### DIRECTIONS FOR THIS TASK
Which lines in the entries below contain the string "repositorio"? Show each of them in full.

=-=-=-=-=

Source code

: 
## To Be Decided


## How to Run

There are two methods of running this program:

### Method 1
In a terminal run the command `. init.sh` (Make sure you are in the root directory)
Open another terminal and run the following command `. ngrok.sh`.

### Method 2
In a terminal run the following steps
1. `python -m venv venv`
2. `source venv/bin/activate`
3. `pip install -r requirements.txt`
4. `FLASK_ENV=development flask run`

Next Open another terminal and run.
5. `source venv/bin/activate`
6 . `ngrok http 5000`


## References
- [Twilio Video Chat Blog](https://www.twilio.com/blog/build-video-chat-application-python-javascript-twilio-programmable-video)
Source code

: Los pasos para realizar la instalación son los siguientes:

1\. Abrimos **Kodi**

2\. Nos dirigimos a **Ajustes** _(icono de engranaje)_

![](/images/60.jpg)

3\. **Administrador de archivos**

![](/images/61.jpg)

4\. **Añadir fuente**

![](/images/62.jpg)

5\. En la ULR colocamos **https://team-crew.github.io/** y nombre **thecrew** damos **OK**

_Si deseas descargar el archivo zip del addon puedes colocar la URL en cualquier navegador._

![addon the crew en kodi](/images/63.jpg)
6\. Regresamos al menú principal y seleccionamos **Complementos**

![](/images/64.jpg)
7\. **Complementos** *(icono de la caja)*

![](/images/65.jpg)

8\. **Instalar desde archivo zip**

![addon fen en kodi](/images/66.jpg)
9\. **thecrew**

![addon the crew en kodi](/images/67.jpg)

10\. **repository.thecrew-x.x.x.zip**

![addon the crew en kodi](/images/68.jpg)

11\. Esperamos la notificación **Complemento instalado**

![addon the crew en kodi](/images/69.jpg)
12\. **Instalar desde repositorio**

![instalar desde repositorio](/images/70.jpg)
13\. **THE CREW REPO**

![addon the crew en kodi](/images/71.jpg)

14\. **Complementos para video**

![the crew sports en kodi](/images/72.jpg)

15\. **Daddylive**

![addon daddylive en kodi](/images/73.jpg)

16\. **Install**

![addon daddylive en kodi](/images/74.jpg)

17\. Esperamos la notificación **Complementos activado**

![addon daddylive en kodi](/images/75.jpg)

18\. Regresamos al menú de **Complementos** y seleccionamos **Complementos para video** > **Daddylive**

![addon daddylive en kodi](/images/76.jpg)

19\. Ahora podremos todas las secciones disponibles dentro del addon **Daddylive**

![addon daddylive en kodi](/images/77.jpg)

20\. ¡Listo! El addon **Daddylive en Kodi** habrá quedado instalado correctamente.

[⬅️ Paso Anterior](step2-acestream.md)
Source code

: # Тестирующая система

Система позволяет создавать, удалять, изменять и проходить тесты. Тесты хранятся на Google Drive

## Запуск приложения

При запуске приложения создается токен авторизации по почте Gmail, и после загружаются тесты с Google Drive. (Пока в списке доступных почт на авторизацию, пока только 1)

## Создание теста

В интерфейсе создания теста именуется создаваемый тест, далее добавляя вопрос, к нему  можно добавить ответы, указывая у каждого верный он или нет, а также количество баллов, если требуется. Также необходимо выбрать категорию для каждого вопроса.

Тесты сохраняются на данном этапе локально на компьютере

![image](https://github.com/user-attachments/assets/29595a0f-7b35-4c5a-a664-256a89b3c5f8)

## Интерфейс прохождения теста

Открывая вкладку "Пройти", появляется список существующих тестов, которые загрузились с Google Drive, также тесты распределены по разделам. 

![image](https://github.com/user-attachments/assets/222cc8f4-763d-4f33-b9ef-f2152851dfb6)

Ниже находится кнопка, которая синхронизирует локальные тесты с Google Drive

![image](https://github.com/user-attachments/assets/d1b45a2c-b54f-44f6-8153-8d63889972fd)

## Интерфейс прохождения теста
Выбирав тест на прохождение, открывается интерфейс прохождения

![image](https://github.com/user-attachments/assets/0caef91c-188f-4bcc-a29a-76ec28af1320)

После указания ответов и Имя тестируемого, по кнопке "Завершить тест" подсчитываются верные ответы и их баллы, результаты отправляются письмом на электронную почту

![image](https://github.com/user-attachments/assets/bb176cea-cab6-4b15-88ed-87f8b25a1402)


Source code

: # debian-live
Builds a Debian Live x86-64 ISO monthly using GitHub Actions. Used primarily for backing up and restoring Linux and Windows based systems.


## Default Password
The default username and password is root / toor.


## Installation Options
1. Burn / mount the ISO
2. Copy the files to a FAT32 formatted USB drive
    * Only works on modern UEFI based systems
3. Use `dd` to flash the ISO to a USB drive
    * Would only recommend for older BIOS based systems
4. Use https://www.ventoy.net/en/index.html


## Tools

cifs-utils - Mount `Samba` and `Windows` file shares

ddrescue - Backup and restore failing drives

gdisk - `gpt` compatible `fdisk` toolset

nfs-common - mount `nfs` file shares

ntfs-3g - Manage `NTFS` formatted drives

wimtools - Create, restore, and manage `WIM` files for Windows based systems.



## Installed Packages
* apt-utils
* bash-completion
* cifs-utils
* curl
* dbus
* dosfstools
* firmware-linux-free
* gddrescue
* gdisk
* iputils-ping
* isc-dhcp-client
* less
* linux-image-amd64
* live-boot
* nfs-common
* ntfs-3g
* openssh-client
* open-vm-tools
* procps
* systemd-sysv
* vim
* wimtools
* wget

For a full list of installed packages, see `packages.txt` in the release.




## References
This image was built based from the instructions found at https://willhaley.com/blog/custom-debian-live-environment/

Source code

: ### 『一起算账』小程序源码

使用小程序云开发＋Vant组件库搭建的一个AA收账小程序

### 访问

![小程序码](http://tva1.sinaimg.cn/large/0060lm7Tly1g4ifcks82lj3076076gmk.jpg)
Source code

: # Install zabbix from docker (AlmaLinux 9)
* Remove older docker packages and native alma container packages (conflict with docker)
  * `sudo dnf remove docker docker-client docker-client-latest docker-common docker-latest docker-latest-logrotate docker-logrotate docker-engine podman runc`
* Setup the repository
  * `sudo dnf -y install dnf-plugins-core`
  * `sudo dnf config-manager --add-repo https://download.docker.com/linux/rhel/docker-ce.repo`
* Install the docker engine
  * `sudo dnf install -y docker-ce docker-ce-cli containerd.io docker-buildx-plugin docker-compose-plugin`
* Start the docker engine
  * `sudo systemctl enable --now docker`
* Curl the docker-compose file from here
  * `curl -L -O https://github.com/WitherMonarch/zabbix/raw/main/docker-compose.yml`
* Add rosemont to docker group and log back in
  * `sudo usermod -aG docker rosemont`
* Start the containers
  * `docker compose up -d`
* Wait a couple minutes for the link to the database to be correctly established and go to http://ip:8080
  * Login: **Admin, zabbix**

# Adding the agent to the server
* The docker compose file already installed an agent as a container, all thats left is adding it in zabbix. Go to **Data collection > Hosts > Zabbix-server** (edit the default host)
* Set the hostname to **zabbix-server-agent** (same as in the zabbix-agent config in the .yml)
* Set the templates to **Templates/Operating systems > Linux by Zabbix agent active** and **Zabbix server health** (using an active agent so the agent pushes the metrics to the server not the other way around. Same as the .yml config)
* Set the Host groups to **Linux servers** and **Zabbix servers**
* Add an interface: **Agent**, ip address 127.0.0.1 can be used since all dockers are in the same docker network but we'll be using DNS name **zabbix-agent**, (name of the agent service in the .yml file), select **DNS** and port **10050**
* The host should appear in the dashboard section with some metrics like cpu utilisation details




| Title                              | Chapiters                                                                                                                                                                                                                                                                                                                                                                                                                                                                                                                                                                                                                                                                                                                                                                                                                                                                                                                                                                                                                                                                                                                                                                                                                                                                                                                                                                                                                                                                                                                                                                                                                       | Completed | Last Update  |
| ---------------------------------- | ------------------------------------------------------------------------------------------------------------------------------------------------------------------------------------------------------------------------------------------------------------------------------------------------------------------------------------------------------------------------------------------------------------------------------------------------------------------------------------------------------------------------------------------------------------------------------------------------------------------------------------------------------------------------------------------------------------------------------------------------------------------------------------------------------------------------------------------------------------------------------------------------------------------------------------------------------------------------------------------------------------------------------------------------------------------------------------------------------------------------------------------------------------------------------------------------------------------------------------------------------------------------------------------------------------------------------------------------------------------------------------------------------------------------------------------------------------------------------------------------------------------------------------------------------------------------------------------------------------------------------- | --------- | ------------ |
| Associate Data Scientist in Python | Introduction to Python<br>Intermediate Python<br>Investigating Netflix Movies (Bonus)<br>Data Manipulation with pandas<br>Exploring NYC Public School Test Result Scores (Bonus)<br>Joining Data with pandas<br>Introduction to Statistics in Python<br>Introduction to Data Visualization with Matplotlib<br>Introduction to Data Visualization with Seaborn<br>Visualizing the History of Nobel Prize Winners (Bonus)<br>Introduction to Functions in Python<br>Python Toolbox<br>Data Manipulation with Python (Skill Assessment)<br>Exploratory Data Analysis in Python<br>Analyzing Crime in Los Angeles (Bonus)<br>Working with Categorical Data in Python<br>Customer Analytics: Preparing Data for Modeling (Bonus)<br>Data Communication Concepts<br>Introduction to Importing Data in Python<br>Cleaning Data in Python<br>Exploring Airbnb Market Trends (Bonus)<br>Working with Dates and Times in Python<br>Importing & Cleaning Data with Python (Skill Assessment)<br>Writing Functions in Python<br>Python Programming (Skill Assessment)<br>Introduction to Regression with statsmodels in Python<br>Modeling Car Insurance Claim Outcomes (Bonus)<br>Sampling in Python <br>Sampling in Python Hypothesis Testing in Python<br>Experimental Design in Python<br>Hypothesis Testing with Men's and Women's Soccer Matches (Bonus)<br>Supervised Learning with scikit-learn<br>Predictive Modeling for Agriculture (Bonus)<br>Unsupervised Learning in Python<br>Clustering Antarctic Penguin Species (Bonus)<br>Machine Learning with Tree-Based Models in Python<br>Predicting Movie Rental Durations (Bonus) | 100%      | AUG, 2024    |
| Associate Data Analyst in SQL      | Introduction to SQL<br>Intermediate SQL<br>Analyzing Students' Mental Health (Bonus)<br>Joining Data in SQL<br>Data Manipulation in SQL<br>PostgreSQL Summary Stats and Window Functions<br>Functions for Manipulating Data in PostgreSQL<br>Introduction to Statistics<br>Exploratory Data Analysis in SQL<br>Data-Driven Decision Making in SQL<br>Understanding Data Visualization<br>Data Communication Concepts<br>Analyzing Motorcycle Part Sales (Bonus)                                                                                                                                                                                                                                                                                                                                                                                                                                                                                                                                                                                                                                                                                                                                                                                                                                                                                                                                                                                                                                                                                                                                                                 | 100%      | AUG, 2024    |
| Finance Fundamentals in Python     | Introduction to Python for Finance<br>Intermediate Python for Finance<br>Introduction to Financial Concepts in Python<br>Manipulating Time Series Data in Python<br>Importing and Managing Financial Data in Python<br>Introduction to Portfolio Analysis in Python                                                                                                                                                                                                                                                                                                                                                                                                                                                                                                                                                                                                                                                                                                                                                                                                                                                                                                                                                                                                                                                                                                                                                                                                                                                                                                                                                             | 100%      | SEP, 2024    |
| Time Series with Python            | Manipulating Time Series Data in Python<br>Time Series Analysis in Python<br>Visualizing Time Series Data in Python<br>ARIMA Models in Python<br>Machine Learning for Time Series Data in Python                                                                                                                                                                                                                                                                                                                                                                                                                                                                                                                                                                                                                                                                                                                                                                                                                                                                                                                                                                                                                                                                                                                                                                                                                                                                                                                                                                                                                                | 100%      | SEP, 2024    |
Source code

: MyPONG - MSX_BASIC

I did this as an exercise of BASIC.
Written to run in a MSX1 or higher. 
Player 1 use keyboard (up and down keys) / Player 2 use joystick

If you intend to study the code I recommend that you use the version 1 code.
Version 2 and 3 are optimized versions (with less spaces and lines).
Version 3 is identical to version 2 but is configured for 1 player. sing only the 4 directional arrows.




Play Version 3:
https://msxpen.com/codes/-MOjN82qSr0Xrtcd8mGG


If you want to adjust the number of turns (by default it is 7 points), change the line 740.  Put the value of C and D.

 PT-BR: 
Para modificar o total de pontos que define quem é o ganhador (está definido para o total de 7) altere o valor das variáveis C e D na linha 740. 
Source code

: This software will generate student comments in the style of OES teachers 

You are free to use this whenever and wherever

=-=-=-=-=

### SOLUTION TO THIS PROBLEM
12\. **Instalar desde repositorio**
![instalar desde repositorio](/images/70.jpg)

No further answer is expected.